Oxytocin, released centrally by the suckling stimulus, also contributes to suppress anxiety in the postpartum through activation of its receptors in the periaqueductal gray (Figueira et al. 2008), and thus, the low suckling-induced oxytocin release into the circulation observed in the OFA rats (Valdez et al. 2007 and Figure 3) may indicate an additional factor contributing to the elevated sensitivity to stress observed in lactating rats of this strain.

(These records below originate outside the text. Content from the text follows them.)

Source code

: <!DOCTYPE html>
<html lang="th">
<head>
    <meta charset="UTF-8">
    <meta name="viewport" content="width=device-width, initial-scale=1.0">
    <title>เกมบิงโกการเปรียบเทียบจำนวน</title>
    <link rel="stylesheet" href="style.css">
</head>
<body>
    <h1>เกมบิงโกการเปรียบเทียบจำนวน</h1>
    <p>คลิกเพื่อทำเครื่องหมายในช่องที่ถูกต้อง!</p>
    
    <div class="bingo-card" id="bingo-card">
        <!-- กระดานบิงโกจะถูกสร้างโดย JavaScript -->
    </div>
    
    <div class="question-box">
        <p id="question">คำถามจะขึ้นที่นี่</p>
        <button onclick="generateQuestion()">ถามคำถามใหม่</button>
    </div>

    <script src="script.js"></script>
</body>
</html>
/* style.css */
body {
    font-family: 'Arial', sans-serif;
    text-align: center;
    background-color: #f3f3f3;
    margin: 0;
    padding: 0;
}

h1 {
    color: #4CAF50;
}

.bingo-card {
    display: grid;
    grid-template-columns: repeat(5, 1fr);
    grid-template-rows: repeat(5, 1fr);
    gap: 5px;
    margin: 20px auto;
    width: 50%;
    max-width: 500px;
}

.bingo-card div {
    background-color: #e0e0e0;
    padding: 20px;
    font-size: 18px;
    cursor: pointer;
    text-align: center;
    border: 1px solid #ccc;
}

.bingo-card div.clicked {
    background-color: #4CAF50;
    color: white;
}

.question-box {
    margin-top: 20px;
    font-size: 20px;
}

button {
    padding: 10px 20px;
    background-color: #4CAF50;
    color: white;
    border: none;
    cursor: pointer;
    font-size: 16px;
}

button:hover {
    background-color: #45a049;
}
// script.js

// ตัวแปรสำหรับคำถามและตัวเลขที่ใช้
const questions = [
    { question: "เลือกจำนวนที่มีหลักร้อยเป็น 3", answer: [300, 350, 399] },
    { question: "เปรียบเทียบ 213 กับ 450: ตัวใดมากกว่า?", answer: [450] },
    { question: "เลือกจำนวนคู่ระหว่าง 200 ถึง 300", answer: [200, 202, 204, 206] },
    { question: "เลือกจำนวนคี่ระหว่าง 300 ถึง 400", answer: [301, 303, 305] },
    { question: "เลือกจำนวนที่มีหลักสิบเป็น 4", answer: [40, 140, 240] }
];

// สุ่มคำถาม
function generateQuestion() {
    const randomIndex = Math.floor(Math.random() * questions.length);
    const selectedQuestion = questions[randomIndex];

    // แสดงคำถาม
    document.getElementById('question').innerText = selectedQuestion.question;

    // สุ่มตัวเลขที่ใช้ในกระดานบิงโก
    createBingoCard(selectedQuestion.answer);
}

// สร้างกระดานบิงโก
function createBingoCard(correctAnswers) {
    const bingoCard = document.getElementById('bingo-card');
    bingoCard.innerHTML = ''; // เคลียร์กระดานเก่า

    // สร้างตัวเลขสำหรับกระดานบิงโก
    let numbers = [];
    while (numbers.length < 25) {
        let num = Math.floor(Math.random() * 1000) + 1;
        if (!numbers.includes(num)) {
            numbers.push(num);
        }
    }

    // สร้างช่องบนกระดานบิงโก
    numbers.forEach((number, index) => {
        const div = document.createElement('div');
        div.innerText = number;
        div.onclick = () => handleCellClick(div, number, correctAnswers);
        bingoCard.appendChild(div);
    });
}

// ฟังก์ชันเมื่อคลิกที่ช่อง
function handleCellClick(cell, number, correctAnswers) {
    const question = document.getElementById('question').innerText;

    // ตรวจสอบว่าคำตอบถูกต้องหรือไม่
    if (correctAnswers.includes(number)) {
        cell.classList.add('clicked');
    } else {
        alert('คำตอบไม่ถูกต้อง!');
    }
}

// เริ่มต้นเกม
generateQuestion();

Any mild stress suffered by the lactating OFA rats may impair the suckling reflex and reduce still further circulating prolactin and oxytocin levels, thereby increasing further the sensitivity to stress and anxiety levels in a positive feedback loop resulting in defective lactation. The increased pup survival and restoration of suckling-induced prolactin release produced by diazepam administration to lactating OFA rats supports this hypothesis. Hence, we found high anxiogenic parameters in OFA rats examined on the elevated plus maze that were lowered by diazepam treatment (Gonzalez et al. 2007). As diazepam has no significant effect on circulating prolactin level in non-lactating female rats (Grandison 1983; Lacau de Mengido et al. 1989), it is quite probable that the restoration of suckling-induced prolactin release is more related to the anxiety lowering properties of diazepam than to direct neuroendocrine effects. However, the elevated basal prolactin level observed in the non-suckled OFA group seems to be a phenomenon specific to this strain or to the lactating state that may be related to other neuroendocrine effects of diazepam yet to be elucidated.

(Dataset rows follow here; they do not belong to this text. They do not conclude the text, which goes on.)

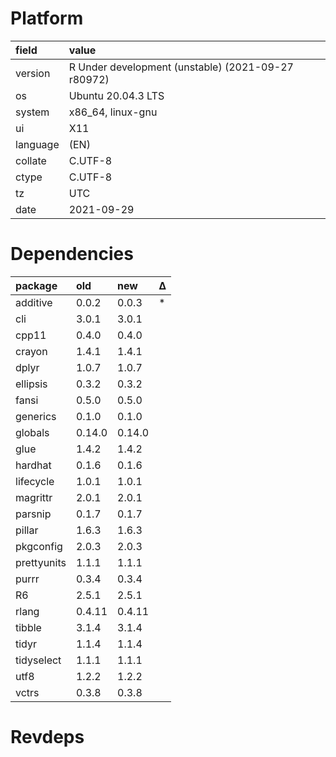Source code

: # Platform

|field    |value                                              |
|:--------|:--------------------------------------------------|
|version  |R Under development (unstable) (2021-09-27 r80972) |
|os       |Ubuntu 20.04.3 LTS                                 |
|system   |x86_64, linux-gnu                                  |
|ui       |X11                                                |
|language |(EN)                                               |
|collate  |C.UTF-8                                            |
|ctype    |C.UTF-8                                            |
|tz       |UTC                                                |
|date     |2021-09-29                                         |

# Dependencies

|package     |old    |new    |Δ  |
|:-----------|:------|:------|:--|
|additive    |0.0.2  |0.0.3  |*  |
|cli         |3.0.1  |3.0.1  |   |
|cpp11       |0.4.0  |0.4.0  |   |
|crayon      |1.4.1  |1.4.1  |   |
|dplyr       |1.0.7  |1.0.7  |   |
|ellipsis    |0.3.2  |0.3.2  |   |
|fansi       |0.5.0  |0.5.0  |   |
|generics    |0.1.0  |0.1.0  |   |
|globals     |0.14.0 |0.14.0 |   |
|glue        |1.4.2  |1.4.2  |   |
|hardhat     |0.1.6  |0.1.6  |   |
|lifecycle   |1.0.1  |1.0.1  |   |
|magrittr    |2.0.1  |2.0.1  |   |
|parsnip     |0.1.7  |0.1.7  |   |
|pillar      |1.6.3  |1.6.3  |   |
|pkgconfig   |2.0.3  |2.0.3  |   |
|prettyunits |1.1.1  |1.1.1  |   |
|purrr       |0.3.4  |0.3.4  |   |
|R6          |2.5.1  |2.5.1  |   |
|rlang       |0.4.11 |0.4.11 |   |
|tibble      |3.1.4  |3.1.4  |   |
|tidyr       |1.1.4  |1.1.4  |   |
|tidyselect  |1.1.1  |1.1.1  |   |
|utf8        |1.2.2  |1.2.2  |   |
|vctrs       |0.3.8  |0.3.8  |   |

# Revdeps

It is interesting to compare OFA rats with other rat models of altered susceptibility to stress such as the Hatano and Roman high (HA) and low (LA) avoidance rats, which are SD- and Wistar-derived strains, respectively. The LA substrains have increased prolactin release in response to stressful stimuli, with small differences in corticosterone release, although they present marked differences in ACTH regulation and adrenal sensitivity to ACTH (Walker et al. 1989; Driscoll et al. 1998; Asai et al. 2004a). Furthermore, when compared with the respective HA substrains, Hatano LA rats show impaired suckling reflex and maternal behavior and a mild decrease in pup growth rate (Asai et al. 2004b), while Roman LA rats show decreased brain 5α-reduced progesterone metabolites (Steimer et al. 1997), suggesting low 5α-reductase activity. Thus, the LA substrains may share with the OFA rats an elevated susceptibility to stress through a mechanism in which prolactin itself and the regulation of 5α-reductase may play a central role.

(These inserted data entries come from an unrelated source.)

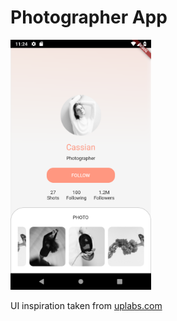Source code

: # Photographer App

<img src="assets/images/screenshots/1.png" height="400em"/> &nbsp; 

UI inspiration taken from [uplabs.com](https://www.uplabs.com/posts/photographer-portfolio-1dbb8116-008e-4d4c-a88c-4640c8b42b18 )

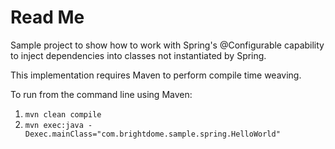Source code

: Read Me
======

Sample project to show how to work with Spring's @Configurable capability to inject dependencies into classes not instantiated by Spring.

This implementation requires Maven to perform compile time weaving.

To run from the command line using Maven:

1. `mvn clean compile`
2. `mvn exec:java -Dexec.mainClass="com.brightdome.sample.spring.HelloWorld"`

In conclusion, the present results show that OFA rats have an enhanced sensitivity to stress during lactation that may cause their lactation deficit. This increased sensitivity to stress may result from a combination of lower circulating prolactin and oxytocin levels during lactation, and altered responsiveness to ovarian steroids, in particular, a lower capacity of elevated circulating progesterone to inhibit the hormonal stress responses. Many of the neuroendocrine adaptations that will enable a successful lactation develop during late pregnancy, among them decreased hypothalamic dopaminergic responses to elevated prolactin and hyporesponsiveness to stress (Brunton et al. 2008; Grattan et al. 2008). Both of these adaptations are abnormal in the OFA rats (Valdez et al. 2007 and present results), highlighting their importance for normal lactation and ultimately, for reproductive success and adequate development of the young.

Acknowledgements

The authors are grateful to Dr N. Hagino for oxytocin antibody and to Dr Marta Soaje for critical reading of this article. This paper is dedicated to the memory of Dr Ricardo P. Deis, deceased on 26 April 2008, who was a pioneer in lactation physiology and whose mentorship, counsel, and suggestions greatly enriched this work.

Declaration of interest: This work has been supported by grants PIP 5795/05 and 2298/09 from CONICET (Consejo nacional de investigaciones científicas y técnicas, Argentina) and PICT-R 32529 from the Agencia de Promoción Científica y Tecnológica, Argentina. GAJ and SRV are Career Scientists from CONICET, and MMB has a fellowship from CONICET. The authors report no conflicts of interest. The authors alone are responsible for the content and writing of the paper.